I happen to think the bill is full of holes and some plain silliness—tax credits for private planes?—but as one who’d prefer the quixotic, and simple, flat tax (with exemptions, say, for those earning less than $30,000), it wasn’t a stunner. The Republicans are in power and, despite Donald Trump’s face-value incomprehension of how government works, the GOP Senators, whether out of ideology or pleasing constituents/donors/lobbyists, had success. Making predictions for next November’s midterm elections is inadvisable in a political world turned upside down, but it certainly appears the Democrats are in an excellent position to regain power in the House and perhaps the Senate as well, if an anti-Trump “wave” occurs. And if so, the tax bill (and other GOP measures) will be torn apart and a new frenzy will commence. That’s the tradition of politics, even if today’s is more of a spectator sport than ever before.

Looking back more than 40 years (the above picture is of Stone Soup, a latter-day hippie restaurant on the 3700 block of Greenmount Ave. in Baltimore that I’d frequent with college friends in the mid-1970s), I won’t succumb to the common idea that those were “simpler times.” They weren’t: the technology revolution was a full two decades in the future (meaning when computers and the Internet reached mass consumption), but the economy was crummy, round-the-block gas lines were the norm for a spell, the country had just rid itself of Richard Nixon—whose actions and misdeeds foretold a “Constitutional Crisis,” the newspaper’s pundits warned the populace—New York City was broke and crime rampant, and the aftermath of the Vietnam War was still fresh.

There was plenty of news to chew over when out with a group of friends or work colleagues. At Stone Soup, many of us gathered on Sunday mornings for a low-key breakfast (as I recall, it was, in step with the era, a “pay what you can” joint) and after rolling back the tapes from the previous night’s revelries, or lack thereof, we’d often discuss current events. Most of us were liberal (including me), though not everyone, and as young adult students there were no shortage of opinions. Yet rarely was a voice raised, or a storm-out after a dissenting view; you said your piece, listened to other opinions and that was it, and pass the lumpy pancakes, please.
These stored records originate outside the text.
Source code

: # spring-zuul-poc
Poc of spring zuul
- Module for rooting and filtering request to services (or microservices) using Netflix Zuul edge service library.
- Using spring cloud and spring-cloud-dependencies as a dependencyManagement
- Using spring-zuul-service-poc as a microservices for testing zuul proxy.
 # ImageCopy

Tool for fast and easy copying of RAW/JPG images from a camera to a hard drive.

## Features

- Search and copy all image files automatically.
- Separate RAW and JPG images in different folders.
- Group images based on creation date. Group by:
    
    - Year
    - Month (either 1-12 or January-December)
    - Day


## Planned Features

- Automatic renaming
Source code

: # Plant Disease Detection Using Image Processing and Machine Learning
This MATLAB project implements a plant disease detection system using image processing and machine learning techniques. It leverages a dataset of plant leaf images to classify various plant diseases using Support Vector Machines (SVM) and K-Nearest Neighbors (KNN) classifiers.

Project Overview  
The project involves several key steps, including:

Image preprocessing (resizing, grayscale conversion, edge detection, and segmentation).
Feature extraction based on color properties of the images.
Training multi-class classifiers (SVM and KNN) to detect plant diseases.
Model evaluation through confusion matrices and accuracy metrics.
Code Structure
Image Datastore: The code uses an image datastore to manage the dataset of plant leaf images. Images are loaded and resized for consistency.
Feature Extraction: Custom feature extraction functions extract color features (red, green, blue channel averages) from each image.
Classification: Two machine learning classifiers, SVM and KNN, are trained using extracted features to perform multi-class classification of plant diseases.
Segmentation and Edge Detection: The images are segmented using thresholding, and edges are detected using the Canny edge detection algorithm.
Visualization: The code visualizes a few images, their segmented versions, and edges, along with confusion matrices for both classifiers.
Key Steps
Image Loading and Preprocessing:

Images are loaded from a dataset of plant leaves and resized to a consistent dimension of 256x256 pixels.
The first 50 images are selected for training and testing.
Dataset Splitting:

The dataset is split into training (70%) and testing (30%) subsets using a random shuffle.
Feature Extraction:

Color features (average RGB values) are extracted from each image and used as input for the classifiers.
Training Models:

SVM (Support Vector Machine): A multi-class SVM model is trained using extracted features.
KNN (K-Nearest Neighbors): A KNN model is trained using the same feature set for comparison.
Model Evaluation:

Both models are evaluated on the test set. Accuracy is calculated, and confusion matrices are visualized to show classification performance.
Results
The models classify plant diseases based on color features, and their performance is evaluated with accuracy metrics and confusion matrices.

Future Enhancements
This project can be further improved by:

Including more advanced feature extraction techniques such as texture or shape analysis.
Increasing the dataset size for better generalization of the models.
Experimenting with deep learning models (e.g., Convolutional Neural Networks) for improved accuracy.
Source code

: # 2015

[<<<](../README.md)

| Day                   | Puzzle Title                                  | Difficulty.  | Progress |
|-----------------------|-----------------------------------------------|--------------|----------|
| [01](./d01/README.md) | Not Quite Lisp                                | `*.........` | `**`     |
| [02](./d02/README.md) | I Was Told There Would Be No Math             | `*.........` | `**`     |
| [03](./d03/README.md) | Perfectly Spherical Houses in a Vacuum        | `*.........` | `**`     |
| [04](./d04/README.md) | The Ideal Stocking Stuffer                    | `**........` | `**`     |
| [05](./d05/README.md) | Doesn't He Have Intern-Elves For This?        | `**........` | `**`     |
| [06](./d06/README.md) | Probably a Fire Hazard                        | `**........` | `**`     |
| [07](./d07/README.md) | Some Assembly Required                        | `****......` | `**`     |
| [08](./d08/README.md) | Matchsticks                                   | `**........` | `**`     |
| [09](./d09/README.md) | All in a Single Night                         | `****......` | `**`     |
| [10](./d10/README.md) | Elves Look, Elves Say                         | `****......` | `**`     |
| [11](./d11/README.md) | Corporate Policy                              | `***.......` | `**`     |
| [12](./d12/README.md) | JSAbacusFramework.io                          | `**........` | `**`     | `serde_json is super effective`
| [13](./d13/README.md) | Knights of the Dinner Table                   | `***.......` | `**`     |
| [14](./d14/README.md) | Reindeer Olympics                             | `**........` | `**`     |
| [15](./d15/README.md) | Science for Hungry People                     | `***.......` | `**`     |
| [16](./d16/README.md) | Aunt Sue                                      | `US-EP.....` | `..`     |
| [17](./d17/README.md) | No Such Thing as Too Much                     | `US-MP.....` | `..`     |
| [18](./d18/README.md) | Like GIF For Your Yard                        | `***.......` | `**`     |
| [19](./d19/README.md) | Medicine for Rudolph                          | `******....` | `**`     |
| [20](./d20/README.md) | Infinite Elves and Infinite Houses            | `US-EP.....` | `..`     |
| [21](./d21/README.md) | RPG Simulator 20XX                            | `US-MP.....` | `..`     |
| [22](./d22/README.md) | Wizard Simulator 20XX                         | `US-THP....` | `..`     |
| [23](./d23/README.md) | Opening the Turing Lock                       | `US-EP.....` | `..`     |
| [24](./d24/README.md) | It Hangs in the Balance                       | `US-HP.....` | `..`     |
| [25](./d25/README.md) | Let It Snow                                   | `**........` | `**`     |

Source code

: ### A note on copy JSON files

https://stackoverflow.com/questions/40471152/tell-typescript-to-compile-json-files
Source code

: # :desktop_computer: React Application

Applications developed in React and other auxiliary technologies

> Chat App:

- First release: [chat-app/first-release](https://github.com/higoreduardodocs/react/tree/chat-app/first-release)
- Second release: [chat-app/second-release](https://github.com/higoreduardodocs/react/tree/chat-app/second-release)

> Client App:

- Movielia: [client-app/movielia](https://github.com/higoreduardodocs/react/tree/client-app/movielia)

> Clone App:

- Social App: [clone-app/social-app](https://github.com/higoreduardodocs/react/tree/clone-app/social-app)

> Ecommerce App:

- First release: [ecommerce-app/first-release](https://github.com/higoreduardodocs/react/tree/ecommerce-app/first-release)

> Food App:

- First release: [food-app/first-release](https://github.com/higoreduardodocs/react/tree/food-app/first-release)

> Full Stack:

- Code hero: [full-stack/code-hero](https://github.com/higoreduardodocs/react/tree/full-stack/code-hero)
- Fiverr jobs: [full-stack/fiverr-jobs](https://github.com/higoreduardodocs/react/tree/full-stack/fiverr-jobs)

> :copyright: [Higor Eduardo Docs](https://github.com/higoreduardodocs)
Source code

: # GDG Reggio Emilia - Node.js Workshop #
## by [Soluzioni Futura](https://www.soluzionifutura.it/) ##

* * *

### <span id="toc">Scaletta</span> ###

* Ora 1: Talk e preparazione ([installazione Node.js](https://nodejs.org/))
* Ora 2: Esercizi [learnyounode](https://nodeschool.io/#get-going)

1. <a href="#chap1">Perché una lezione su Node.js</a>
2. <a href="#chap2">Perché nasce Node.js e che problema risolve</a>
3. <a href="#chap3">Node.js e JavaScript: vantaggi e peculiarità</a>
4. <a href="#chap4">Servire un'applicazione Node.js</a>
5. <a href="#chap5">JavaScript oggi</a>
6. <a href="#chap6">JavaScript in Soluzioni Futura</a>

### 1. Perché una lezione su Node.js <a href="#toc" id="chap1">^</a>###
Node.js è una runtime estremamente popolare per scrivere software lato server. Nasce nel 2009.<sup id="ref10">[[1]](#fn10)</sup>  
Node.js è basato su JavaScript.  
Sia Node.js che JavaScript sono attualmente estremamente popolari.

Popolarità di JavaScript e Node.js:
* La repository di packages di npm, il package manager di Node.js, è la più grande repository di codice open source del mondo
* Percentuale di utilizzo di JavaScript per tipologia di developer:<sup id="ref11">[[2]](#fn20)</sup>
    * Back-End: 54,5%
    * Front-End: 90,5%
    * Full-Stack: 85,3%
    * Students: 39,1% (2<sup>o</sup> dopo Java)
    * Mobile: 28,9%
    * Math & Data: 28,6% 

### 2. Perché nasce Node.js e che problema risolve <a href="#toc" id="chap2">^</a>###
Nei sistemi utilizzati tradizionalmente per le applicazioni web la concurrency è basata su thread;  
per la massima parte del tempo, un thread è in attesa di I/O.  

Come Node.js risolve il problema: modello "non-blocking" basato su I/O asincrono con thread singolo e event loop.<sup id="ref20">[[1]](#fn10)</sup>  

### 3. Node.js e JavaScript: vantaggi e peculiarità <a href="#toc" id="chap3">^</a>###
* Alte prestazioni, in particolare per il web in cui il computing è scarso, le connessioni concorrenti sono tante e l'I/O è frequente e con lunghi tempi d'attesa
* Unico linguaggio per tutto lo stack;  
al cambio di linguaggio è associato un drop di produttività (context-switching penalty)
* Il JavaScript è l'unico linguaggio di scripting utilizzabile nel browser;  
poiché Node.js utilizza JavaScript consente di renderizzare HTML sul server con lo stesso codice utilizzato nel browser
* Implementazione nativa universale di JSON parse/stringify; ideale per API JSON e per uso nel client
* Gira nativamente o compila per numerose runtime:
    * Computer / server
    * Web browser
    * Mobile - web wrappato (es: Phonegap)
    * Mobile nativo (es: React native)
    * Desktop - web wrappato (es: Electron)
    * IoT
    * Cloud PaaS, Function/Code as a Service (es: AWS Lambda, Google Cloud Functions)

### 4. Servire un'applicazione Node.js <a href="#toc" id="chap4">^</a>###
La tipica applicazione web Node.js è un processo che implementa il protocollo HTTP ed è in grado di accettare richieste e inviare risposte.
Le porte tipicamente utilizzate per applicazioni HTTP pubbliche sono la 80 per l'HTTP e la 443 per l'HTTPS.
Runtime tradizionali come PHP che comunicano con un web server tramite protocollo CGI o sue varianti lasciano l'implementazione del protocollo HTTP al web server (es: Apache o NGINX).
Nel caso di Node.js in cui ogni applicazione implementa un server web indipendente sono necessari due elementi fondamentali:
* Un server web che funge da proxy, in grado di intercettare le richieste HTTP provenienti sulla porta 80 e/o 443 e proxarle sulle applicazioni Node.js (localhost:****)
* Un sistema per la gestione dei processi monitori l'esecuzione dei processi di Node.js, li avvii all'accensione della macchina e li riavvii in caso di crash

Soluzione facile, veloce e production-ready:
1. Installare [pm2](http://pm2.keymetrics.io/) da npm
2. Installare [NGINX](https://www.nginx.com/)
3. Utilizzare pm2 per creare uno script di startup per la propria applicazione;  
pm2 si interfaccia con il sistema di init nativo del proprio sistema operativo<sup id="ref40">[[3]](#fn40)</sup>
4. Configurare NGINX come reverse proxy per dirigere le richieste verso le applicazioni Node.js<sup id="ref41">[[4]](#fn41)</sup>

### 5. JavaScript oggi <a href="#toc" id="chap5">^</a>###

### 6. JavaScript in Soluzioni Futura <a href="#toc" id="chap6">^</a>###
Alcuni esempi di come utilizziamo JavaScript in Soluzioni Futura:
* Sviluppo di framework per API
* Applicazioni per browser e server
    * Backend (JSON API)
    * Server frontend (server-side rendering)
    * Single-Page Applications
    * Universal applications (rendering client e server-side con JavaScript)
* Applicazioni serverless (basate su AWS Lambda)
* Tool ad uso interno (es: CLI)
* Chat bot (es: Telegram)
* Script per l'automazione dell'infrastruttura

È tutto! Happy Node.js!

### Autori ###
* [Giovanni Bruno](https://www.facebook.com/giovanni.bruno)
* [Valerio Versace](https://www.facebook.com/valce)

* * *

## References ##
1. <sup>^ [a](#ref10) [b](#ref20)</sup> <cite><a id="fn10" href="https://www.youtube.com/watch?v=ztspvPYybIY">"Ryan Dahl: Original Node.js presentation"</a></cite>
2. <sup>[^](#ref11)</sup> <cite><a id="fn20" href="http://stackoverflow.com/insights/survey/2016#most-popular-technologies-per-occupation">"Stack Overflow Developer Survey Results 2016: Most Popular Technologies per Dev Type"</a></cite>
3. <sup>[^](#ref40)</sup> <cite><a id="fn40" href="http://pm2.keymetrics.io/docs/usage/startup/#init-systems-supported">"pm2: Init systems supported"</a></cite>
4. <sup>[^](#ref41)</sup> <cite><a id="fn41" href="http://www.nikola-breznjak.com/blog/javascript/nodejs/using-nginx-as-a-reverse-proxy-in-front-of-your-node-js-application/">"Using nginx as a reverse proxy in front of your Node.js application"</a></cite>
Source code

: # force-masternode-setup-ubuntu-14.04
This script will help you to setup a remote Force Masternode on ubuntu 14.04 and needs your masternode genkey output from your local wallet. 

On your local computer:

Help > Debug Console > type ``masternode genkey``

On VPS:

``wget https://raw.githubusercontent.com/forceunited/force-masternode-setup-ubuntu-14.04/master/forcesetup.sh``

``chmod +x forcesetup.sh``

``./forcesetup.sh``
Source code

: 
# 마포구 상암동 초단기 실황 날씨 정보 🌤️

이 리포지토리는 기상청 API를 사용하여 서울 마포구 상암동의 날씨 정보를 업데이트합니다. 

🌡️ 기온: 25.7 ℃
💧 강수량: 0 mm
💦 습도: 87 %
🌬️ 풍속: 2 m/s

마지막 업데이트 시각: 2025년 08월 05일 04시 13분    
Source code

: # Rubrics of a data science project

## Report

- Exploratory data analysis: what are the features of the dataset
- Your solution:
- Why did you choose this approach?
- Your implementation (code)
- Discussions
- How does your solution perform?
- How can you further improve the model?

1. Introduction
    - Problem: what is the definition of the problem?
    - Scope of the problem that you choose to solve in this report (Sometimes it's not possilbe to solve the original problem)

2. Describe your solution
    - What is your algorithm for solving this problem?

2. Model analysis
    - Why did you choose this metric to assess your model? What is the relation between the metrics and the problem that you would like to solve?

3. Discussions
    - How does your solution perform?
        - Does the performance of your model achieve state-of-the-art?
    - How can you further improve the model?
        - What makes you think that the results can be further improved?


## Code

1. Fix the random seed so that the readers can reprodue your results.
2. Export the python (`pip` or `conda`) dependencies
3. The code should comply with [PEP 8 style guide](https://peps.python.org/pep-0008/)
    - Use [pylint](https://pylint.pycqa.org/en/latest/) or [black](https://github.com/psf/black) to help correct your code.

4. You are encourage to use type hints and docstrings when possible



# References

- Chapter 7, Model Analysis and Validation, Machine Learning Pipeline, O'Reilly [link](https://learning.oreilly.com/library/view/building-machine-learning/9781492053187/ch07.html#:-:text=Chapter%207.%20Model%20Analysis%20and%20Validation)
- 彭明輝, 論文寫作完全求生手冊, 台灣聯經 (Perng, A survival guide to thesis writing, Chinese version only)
(I should add that Baltimore’s Waverly neighborhood, long gone to seed after the Orioles moved downtown, was one of the best. Integrated, flourishing commerce, cheap rent, and a mixture of old and new retail: Bread & Roses coffee house and Sam’s Belly food co-op, for example, in spitting distance of a Little Tavern and the Northside Bar.)  

I’m not sure that a mostly congenial gathering, in which politics and culture were discussed, could occur today. Everyone’s so touchy, so ironclad in their views, and unwilling to sit back and listen to others speak. That today’s similar gatherings are marred—or enhanced—by participants scrolling their smartphones, with “late-breaking” news from Facebook or Twitter, which may or may not be true, just means communication has sped up. Not that we’re living in a more complicated world.

It’d be a fib to say that I prefer today’s discombobulated media, when it’s impossible to believe any story when it first appears, and if, like me, you still subscribe to a print daily, you retrieve it in the morning, scan the front page on the way inside and see that the lead stories are almost all dated. Then again, journalism’s been my profession for around 45 years, and I fully realize most Americans haven’t the same interest. Anyway, I’ve made my peace with that unavoidable reality, just as I have with the disappearance of book and record stores; and I don’t feel like a heretic for admitting I really like ordering this or that on Amazon. As I’ve noted before, it’s incredible, at least to me, that you can bank online or have groceries delivered to the doorstep, but no progress has been made in modernizing planes, trains, and automobiles. Forty years ago I envisioned flying to Los Angeles in two hours. Once, twice, thrice in a lifetime.